Chip Delany's phone interview with Joanna Russ was probably the single event of the con I was most looking forward to. Why? Not just because Joanna Russ wrote some of the most essential, most enduring f/sf of the 1960s, '70s, and '80s, and not just because her lit and culture criticism, most of it published in the '70s and '80s, is still challenging me to get off my intellectual duff and think. Joanna Russ has been out of literary commission for (how many? I'm guessing) at least 15 years because of chronic fatigue syndrome. At first her voice was conspicuous by its absence, but for many years now I've taken its absence for granted.
How to assess the loss caused by the absence of something, or someone? All I can say is that it's huge. Russ's role was more than crucial; it was unique. She linked f/sf, especially feminist f/sf, with feminist theorizing, especially lesbian feminist theorizing. She wrote from both the academy and the grass roots, combining the rigor of one with the grounded vitality of the other, and had all of us running hard to catch up. Sinister Wisdom, founded in the mid-1970s as a journal "for the lesbian imagination in all women," took its name from a line in Russ's The Female Man. What a perfect symbol of Russ's role as a bridge between two worlds with so much to offer each other. Unfortunately, there were few other such bridges, and none of Russ's stature. There's still traffic between the worlds, but most of the travelers are sightseers, oohing and aahing at the wonders on the other side but unable or unwilling to follow Russ's lead and synthesize the two.

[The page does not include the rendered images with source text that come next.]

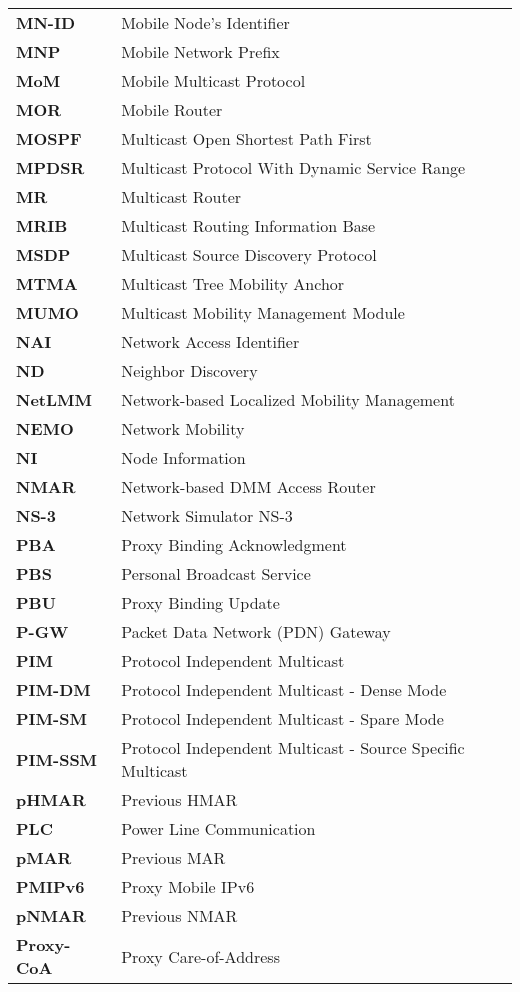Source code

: \begin{center}
\begin{longtable}{p{5cm}p{8.8cm}}
\textbf{MN-ID} & Mobile Node's Identifier\\
\textbf{MNP} & Mobile Network Prefix \\
\textbf{MoM} & Mobile Multicast Protocol \\
\textbf{MOR} & Mobile Router \\
\textbf{MOSPF} & Multicast Open Shortest Path First \\
\textbf{MPDSR} & Multicast Protocol With Dynamic Service Range  \\
\textbf{MR} & Multicast Router \\
\textbf{MRIB} & Multicast Routing Information Base \\
\textbf{MSDP} & Multicast Source Discovery Protocol \\
\textbf{MTMA} & Multicast Tree Mobility Anchor \\
\textbf{MUMO} & Multicast Mobility Management Module \\
\textbf{NAI} & Network Access Identifier\\
\textbf{ND} & Neighbor Discovery\\
\textbf{NetLMM} & Network-based Localized Mobility Management  \\
\textbf{NEMO} & Network Mobility\\
\textbf{NI} & Node Information\\
\textbf{NMAR} & Network-based DMM Access Router \\
\textbf{NS-3} & Network Simulator NS-3 \\

\textbf{PBA} & Proxy Binding Acknowledgment \\
\textbf{PBS} & Personal Broadcast Service \\
\textbf{PBU} & Proxy Binding Update\\
\textbf{P-GW} & Packet Data Network (PDN) Gateway\\
\textbf{PIM} & Protocol Independent Multicast\\
\textbf{PIM-DM} & Protocol Independent Multicast - Dense Mode\\
\textbf{PIM-SM} & Protocol Independent Multicast - Spare Mode\\
\textbf{PIM-SSM} & Protocol Independent Multicast - Source Specific Multicast\\
\textbf{pHMAR} & Previous HMAR \\
\textbf{PLC} & Power Line Communication \\
\textbf{pMAR} & Previous MAR\\
\textbf{PMIPv6} & Proxy Mobile IPv6\\
\textbf{pNMAR} & Previous NMAR\\
\textbf{Proxy-CoA} & Proxy Care-of-Address\\


\end{longtable}
\end{center}
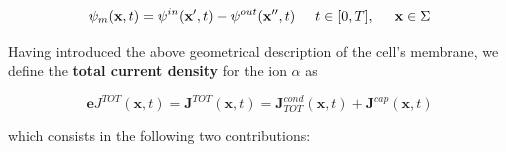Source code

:\documentclass[12pt, a4paper]{report}
\begin{document}
\begin{equation}
\psi_m (\textbf{x},t) = \psi^{in} (\textbf{x}',t) -  \psi^{out} (\textbf{x}'',t) \hspace{0.5 cm}  t \in [0,T], \hspace{0.5 cm} \textbf{x} \in \Sigma
\end{equation}



Having introduced the above geometrical description of the cell's membrane, we define the \textbf{total current density} for the  ion $\alpha$ as

\begin{equation}
\textbf{e} J^{TOT}(\textbf{x},t) =	\textbf{J}^{TOT}(\textbf{x},t) = \textbf{J}^{cond}_{TOT}(\textbf{x},t) +\textbf{J}^{cap}(\textbf{x},t) 
\end{equation}	

which consists in the following two contributions:
\end{document}

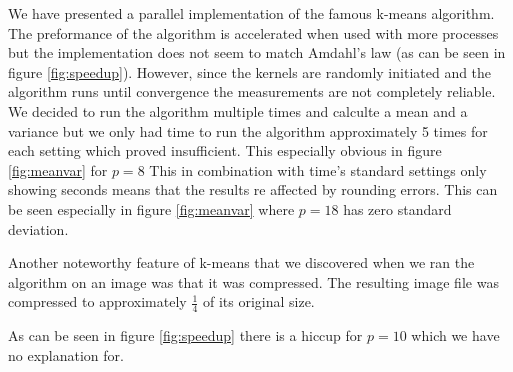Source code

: 
We have presented a parallel implementation of the famous k-means algorithm. The preformance of the algorithm is accelerated when used with more processes but the implementation does not seem to match Amdahl's law (as can be seen in figure \ref{fig:speedup}). However, since the kernels are randomly initiated and the algorithm runs until convergence the measurements are not completely reliable. We decided to run the algorithm multiple times and calculte a mean and a variance but we only had time to run the algorithm approximately 5 times for each setting which proved insufficient. This especially obvious in figure \ref{fig:meanvar} for $p=8$ This in combination with time's standard settings only showing seconds means that the results re affected by rounding errors. This can be seen especially in figure \ref{fig:meanvar} where $p=18$ has zero standard deviation.

Another noteworthy feature of k-means that we discovered when we ran the algorithm on an image was that it was compressed. The resulting image file was compressed to approximately $\frac{1}{4}$ of its original size.

As can be seen in figure \ref{fig:speedup} there is a hiccup for $p=10$ which we have no explanation for.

I was disappointed by the interview. First I blamed it on the technical setup, and on Chip Delany's less than incisive questions. I got pissed off at the audience because for many of them the high point of the interview was when Russ said she loved Buffy the Vampire Slayer. No problem with loving Buffy -- plenty of my friends do, and I probably would if I had a TV -- but when Buffy is the high point of an interview with Joanna Russ, something is out of whack.

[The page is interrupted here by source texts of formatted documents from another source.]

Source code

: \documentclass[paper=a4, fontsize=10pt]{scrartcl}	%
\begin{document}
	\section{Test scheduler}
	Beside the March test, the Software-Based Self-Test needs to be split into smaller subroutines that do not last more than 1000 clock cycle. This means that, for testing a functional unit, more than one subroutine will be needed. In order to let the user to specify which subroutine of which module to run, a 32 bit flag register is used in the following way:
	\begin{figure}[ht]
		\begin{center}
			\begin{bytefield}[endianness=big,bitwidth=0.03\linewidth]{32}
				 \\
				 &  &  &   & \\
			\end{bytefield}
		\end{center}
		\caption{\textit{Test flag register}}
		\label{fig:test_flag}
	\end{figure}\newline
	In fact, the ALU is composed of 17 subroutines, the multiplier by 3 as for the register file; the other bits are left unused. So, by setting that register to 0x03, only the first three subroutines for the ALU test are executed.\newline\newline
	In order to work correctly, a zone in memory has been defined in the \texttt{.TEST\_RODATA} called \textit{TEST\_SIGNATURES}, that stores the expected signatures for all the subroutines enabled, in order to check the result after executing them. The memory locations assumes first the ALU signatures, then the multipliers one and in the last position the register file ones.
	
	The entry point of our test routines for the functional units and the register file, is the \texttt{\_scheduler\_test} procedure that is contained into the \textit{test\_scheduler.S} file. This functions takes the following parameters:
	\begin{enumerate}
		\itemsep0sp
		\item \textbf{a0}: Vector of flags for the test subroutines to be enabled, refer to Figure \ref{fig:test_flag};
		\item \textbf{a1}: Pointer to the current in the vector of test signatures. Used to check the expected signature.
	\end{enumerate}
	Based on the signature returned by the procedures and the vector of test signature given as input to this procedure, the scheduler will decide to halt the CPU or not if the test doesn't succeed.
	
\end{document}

I noted my own high points in my journal book:
Chip Delany noting that "feminism is to Joanna Russ as Marxism was to Brecht."
Joanna Russ identifying the "double bind." "It's not the writer's fault," she noted; "it's the economics of publishing." For so many writers, she said, the early stories are the best. But those successes lead to pressure to produce, especially when the writer wants or needs to make a living from writing. "Stories should be felt through," she said. When you're cranking them out to a succession of deadlines, this becomes difficult (impossible? unnecessary? Why pour your guts into a story and give it the time it needs if a so-so version will fulfill the contract and earn the check?). The alternative is to keep your day job and get exhausted. This is what Russ did, teaching first at Cornell and later at the University of Washington. I'm fighting hard not to make illness into metaphor. The metaphor I'm fighting against is "circuit breaker." But in the English language, not to mention my own life, "exhaustion" and "fatigue" are not unrelated, and Russ has been suffering for years from chronic fatigue syndrome.

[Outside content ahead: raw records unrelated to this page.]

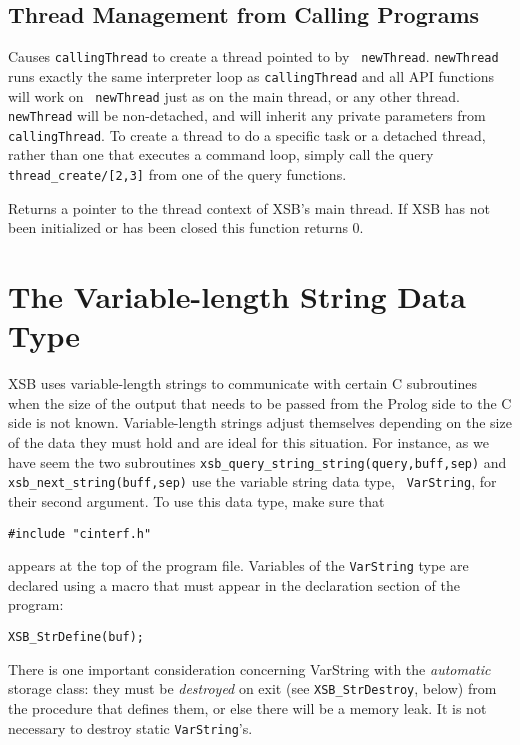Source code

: \subsection{Thread Management from Calling Programs}

\begin{description}

%
Causes {\tt callingThread} to create a thread pointed to by {\tt
  newThread}.  {\tt newThread} runs exactly the same interpreter loop
as {\tt callingThread} and all API functions will work on {\tt
  newThread} just as on the main thread, or any other thread.  {\tt
  newThread} will be non-detached, and will inherit any private
parameters from {\tt callingThread}.  To create a thread to do a
specific task or a detached thread, rather than one that executes a
command loop, simply call the query {\tt thread\_create/[2,3]} from
one of the query functions.

%
Returns a pointer to the thread context of XSB's main thread.  If XSB
has not been initialized or has been closed this function returns 0.



\end{description}

\section{The Variable-length String Data Type}\label{sec-varstring}

 XSB uses variable-length strings to communicate with
certain C subroutines when the size of the output that needs to be passed
from the Prolog side to the C side is not known. Variable-length strings
adjust themselves depending on the size of the data they must hold and are
ideal for this situation. For instance, as we have seem the two subroutines
{\tt xsb\_query\_string\_string(query,buff,sep)} and {\tt
  xsb\_next\_string(buff,sep)} use the variable string data type, {\tt
  VarString}, for their second argument.  To use this data type, make sure
that
\begin{verbatim}
#include "cinterf.h"  
\end{verbatim}
appears at the top of the program file.  Variables of the {\tt VarString}
type are declared using a macro that must appear in the declaration section
of the program:
\begin{verbatim}
XSB_StrDefine(buf);  
\end{verbatim}
There is one important consideration concerning VarString with the
\emph{automatic} storage class: they must be
\emph{destroyed} on exit (see {\tt XSB\_StrDestroy}, below) from the procedure
that defines them, or else there will be a memory leak. 
It is not necessary to destroy static {\tt VarString}'s.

Russ, speaking of the niche marketing of contemporary publishing: "You used to have to make do with what was written, and some of it was crummy -- but not this kind of crummy."
Russ again: "Writing takes an enormous amount of energy, and concentration." She used to wonder why she was so exhausted after writing. She said she hadn't done any writing in about ten years, and that the cessation came after eight or nine years of attempting to write.
She's talking about me; she's talking about so many, many, many of us. CFS or no CFS, sooner or later the energy and the time are going to run out. We're going to stop attempting to write, and then there'll be silence.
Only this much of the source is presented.